**PROBLEM DETAILS**
Retype the records word for word. Skip every image.

Recorded data:
◆ ◆ ◆ ◆ ◆

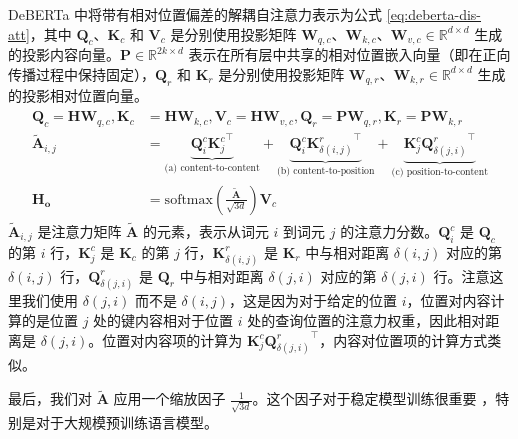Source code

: DeBERTa 中将带有相对位置偏差的解耦自注意力表示为公式 \ref{eq:deberta-dis-att}，其中 $\mathbf{Q}_{c}$、$\mathbf{K}_{c}$ 和 $\mathbf{V}_{c}$ 是分别使用投影矩阵 $\mathbf{W}_{q,c}$、$\mathbf{W}_{k,c}$、$\mathbf{W}_{v,c} \in \mathbb{R}^{d×d}$ 生成的投影内容向量。$\mathbf{P} \in \mathbb{R}^{2k×d}$ 表示在所有层中共享的相对位置嵌入向量（即在正向传播过程中保持固定），$\mathbf{Q}_{r}$ 和 $\mathbf{K}_{r}$ 是分别使用投影矩阵 $\mathbf{W}_{q,r}$、$\mathbf{W}_{k,r} \in \mathbb{R}^{d×d}$ 生成的投影相对位置向量。
\begin{align} \label{eq:deberta-dis-att}
\begin{split}
    \mathbf{Q}_c = \mathbf{H} \mathbf{W}_{q,c}, 
    \mathbf{K}_c &= \mathbf{H} \mathbf{W}_{k,c}, 
    \mathbf{V}_c = \mathbf{H} \mathbf{W}_{v,c}, 
    \mathbf{Q}_r = \mathbf{P} \mathbf{W}_{q,r}, 
    \mathbf{K}_r = \mathbf{P} \mathbf{W}_{k,r} \\
    \tilde{\mathbf{A}}_{i,j} &= \underbrace{\mathbf{Q}^{c}_{i}{\mathbf{K}^{c}_{j}}^{\intercal}}_{\text{(a) content-to-content}}  
    + \underbrace{\mathbf{Q}^{c}_{i}{{\mathbf{K}^{r}_{\delta(i,j)}}^{\intercal}}}_{\text{(b) content-to-position}}
    + \underbrace{\mathbf{K}^{c}_{j}{{\mathbf{Q}^{r}_{\delta(j,i)}}^{\intercal}}}_{\text{(c) position-to-content}} \\
    \mathbf{H_o} &= \text{softmax}(\frac{\tilde{\mathbf{A}}}{\sqrt{3d}})\mathbf{V}_c
\end{split}
\end{align}
$\tilde{\mathbf{A}}_{i, j}$ 是注意力矩阵 $\tilde{\mathbf{A}}$ 的元素，表示从词元 $i$ 到词元 $j$ 的注意力分数。$\mathbf{Q}_{i}^{c}$ 是 $\mathbf{Q}_{c}$ 的第 $i$ 行，$\mathbf{K}_{j}^{c}$ 是 $\mathbf{K}_{c}$ 的第 $j$ 行，$\mathbf{K}_{\delta(i, j)}^{r}$ 是 $\mathbf{K}_{r}$ 中与相对距离 $\delta(i, j)$ 对应的第 $\delta(i, j)$ 行，$\mathbf{Q}_{\delta(j, i)}^{r}$ 是 $\mathbf{Q}_{r}$ 中与相对距离 $\delta(j, i)$ 对应的第 $\delta(j, i)$ 行。注意这里我们使用 $\delta(j, i)$ 而不是 $\delta(i, j)$，这是因为对于给定的位置 $i$，位置对内容计算的是位置 $j$ 处的键内容相对于位置 $i$ 处的查询位置的注意力权重，因此相对距离是 $\delta(j, i)$。位置对内容项的计算为 $\mathbf{K}_{j}^{c}{\mathbf{Q}_{\delta(j, i)}^{r}}^{\intercal}$，内容对位置项的计算方式类似。

最后，我们对 $\tilde{\mathbf{A}}$ 应用一个缩放因子 $\frac{1}{\sqrt{3d}}$。这个因子对于稳定模型训练很重要 \cite{transformer}，特别是对于大规模预训练语言模型。

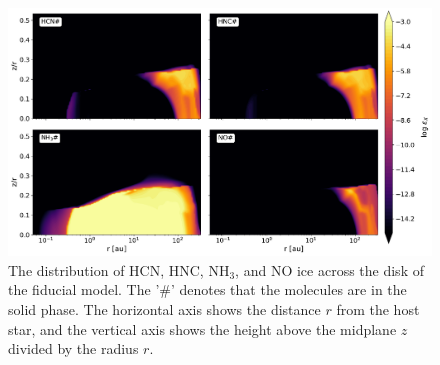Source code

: \documentclass[oneside, single, authoryear, semicolon, 12pt]{lion-msc}
\newcommand{\4}{$_4$}
\newcommand{\3}{$_3$}
\newcommand{\2}{$_2$}
\begin{document}
\begin{figure}
    \centering
    \includegraphics[width=\linewidth]{Figures/Abundance2ice.pdf}
    \caption{The distribution of HCN, HNC, NH\3, and NO ice across the disk of the fiducial model. The '#' denotes that the molecules are in the solid phase. The horizontal axis shows the distance $r$ from the host star, and the vertical axis shows the height above the midplane $z$ divided by the radius $r$.}
    \label{fig:enter-label}
\end{figure}
\end{document}
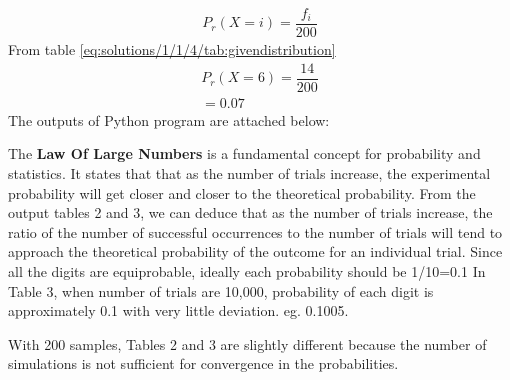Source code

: \begin{align}
    P_r (X=i)= \dfrac{{f}_{i}}{200}
\end{align}
From table \ref{eq:solutions/1/1/4/tab:givendistribution}
\begin{align}
    P_r (X=6)= \dfrac{14}{200}\\
    =0.07
\end{align}
The outputs of Python program are attached below:


The \textbf{Law Of Large Numbers} is a fundamental concept for probability and statistics. It states that  that as the number of trials increase, the experimental probability will get closer and closer to the theoretical probability.
 From the output tables 2 and 3, we can deduce that as the number of trials increase,  the ratio of the number of successful occurrences to the number of trials will tend to approach the theoretical probability of the outcome for an individual trial. 
Since all the digits are equiprobable, ideally each probability should be 1/10=0.1
 In Table 3, when number of trials are 10,000, probability of each digit is approximately 0.1 with very little deviation. eg. 0.1005.  

With 200 samples, Tables 2 and 3 are slightly different because the number of simulations is not sufficient for convergence in the probabilities.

◆ ◆ ◆ ◆ ◆

**SOLUTION FOR THIS TASK**
Source code

: DeBERTa 中将带有相对位置偏差的解耦自注意力表示为公式 \ref{eq:deberta-dis-att}，其中 $\mathbf{Q}_{c}$、$\mathbf{K}_{c}$ 和 $\mathbf{V}_{c}$ 是分别使用投影矩阵 $\mathbf{W}_{q,c}$、$\mathbf{W}_{k,c}$、$\mathbf{W}_{v,c} \in \mathbb{R}^{d×d}$ 生成的投影内容向量。$\mathbf{P} \in \mathbb{R}^{2k×d}$ 表示在所有层中共享的相对位置嵌入向量（即在正向传播过程中保持固定），$\mathbf{Q}_{r}$ 和 $\mathbf{K}_{r}$ 是分别使用投影矩阵 $\mathbf{W}_{q,r}$、$\mathbf{W}_{k,r} \in \mathbb{R}^{d×d}$ 生成的投影相对位置向量。
\begin{align} \label{eq:deberta-dis-att}
\begin{split}
    \mathbf{Q}_c = \mathbf{H} \mathbf{W}_{q,c}, 
    \mathbf{K}_c &= \mathbf{H} \mathbf{W}_{k,c}, 
    \mathbf{V}_c = \mathbf{H} \mathbf{W}_{v,c}, 
    \mathbf{Q}_r = \mathbf{P} \mathbf{W}_{q,r}, 
    \mathbf{K}_r = \mathbf{P} \mathbf{W}_{k,r} \\
    \tilde{\mathbf{A}}_{i,j} &= \underbrace{\mathbf{Q}^{c}_{i}{\mathbf{K}^{c}_{j}}^{\intercal}}_{\text{(a) content-to-content}}  
    + \underbrace{\mathbf{Q}^{c}_{i}{{\mathbf{K}^{r}_{\delta(i,j)}}^{\intercal}}}_{\text{(b) content-to-position}}
    + \underbrace{\mathbf{K}^{c}_{j}{{\mathbf{Q}^{r}_{\delta(j,i)}}^{\intercal}}}_{\text{(c) position-to-content}} \\
    \mathbf{H_o} &= \text{softmax}(\frac{\tilde{\mathbf{A}}}{\sqrt{3d}})\mathbf{V}_c
\end{split}
\end{align}
$\tilde{\mathbf{A}}_{i, j}$ 是注意力矩阵 $\tilde{\mathbf{A}}$ 的元素，表示从词元 $i$ 到词元 $j$ 的注意力分数。$\mathbf{Q}_{i}^{c}$ 是 $\mathbf{Q}_{c}$ 的第 $i$ 行，$\mathbf{K}_{j}^{c}$ 是 $\mathbf{K}_{c}$ 的第 $j$ 行，$\mathbf{K}_{\delta(i, j)}^{r}$ 是 $\mathbf{K}_{r}$ 中与相对距离 $\delta(i, j)$ 对应的第 $\delta(i, j)$ 行，$\mathbf{Q}_{\delta(j, i)}^{r}$ 是 $\mathbf{Q}_{r}$ 中与相对距离 $\delta(j, i)$ 对应的第 $\delta(j, i)$ 行。注意这里我们使用 $\delta(j, i)$ 而不是 $\delta(i, j)$，这是因为对于给定的位置 $i$，位置对内容计算的是位置 $j$ 处的键内容相对于位置 $i$ 处的查询位置的注意力权重，因此相对距离是 $\delta(j, i)$。位置对内容项的计算为 $\mathbf{K}_{j}^{c}{\mathbf{Q}_{\delta(j, i)}^{r}}^{\intercal}$，内容对位置项的计算方式类似。

最后，我们对 $\tilde{\mathbf{A}}$ 应用一个缩放因子 $\frac{1}{\sqrt{3d}}$。这个因子对于稳定模型训练很重要 \cite{transformer}，特别是对于大规模预训练语言模型。

Source code

: \documentclass[oneside, single, authoryear, semicolon, 12pt]{lion-msc}
\newcommand{\4}{$_4$}
\newcommand{\3}{$_3$}
\newcommand{\2}{$_2$}
\begin{document}
\begin{figure}
    \centering
    \includegraphics[width=\linewidth]{Figures/Abundance2ice.pdf}
    \caption{The distribution of HCN, HNC, NH\3, and NO ice across the disk of the fiducial model. The '#' denotes that the molecules are in the solid phase. The horizontal axis shows the distance $r$ from the host star, and the vertical axis shows the height above the midplane $z$ divided by the radius $r$.}
    \label{fig:enter-label}
\end{figure}
\end{document}
Source code

: \begin{align}
    P_r (X=i)= \dfrac{{f}_{i}}{200}
\end{align}
From table \ref{eq:solutions/1/1/4/tab:givendistribution}
\begin{align}
    P_r (X=6)= \dfrac{14}{200}\\
    =0.07
\end{align}
The outputs of Python program are attached below:


The \textbf{Law Of Large Numbers} is a fundamental concept for probability and statistics. It states that  that as the number of trials increase, the experimental probability will get closer and closer to the theoretical probability.
 From the output tables 2 and 3, we can deduce that as the number of trials increase,  the ratio of the number of successful occurrences to the number of trials will tend to approach the theoretical probability of the outcome for an individual trial. 
Since all the digits are equiprobable, ideally each probability should be 1/10=0.1
 In Table 3, when number of trials are 10,000, probability of each digit is approximately 0.1 with very little deviation. eg. 0.1005.  

With 200 samples, Tables 2 and 3 are slightly different because the number of simulations is not sufficient for convergence in the probabilities.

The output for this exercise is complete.